» **Task objective**: Print the line containing "GDB, LSF, Splunk" and every line after it exactly as written, through the end of the records.

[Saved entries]
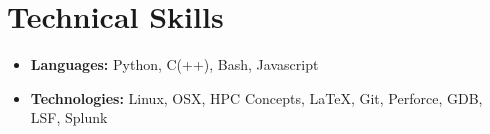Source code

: \documentclass[11pt,letterpaper,sans]{moderncv}
\begin{document}
\section{Technical Skills}


\begin{itemize}
\item[]  \textbf{Languages:} Python, C(++), Bash, Javascript
\vspace{3pt}
\item[]  \textbf{Technologies:} Linux, OSX, HPC Concepts, LaTeX, Git, Perforce, GDB, LSF, Splunk

\end{itemize}


%
%


\end{document}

» **Response**:
\item[]  \textbf{Technologies:} Linux, OSX, HPC Concepts, LaTeX, Git, Perforce, GDB, LSF, Splunk

\end{itemize}


%
%


\end{document}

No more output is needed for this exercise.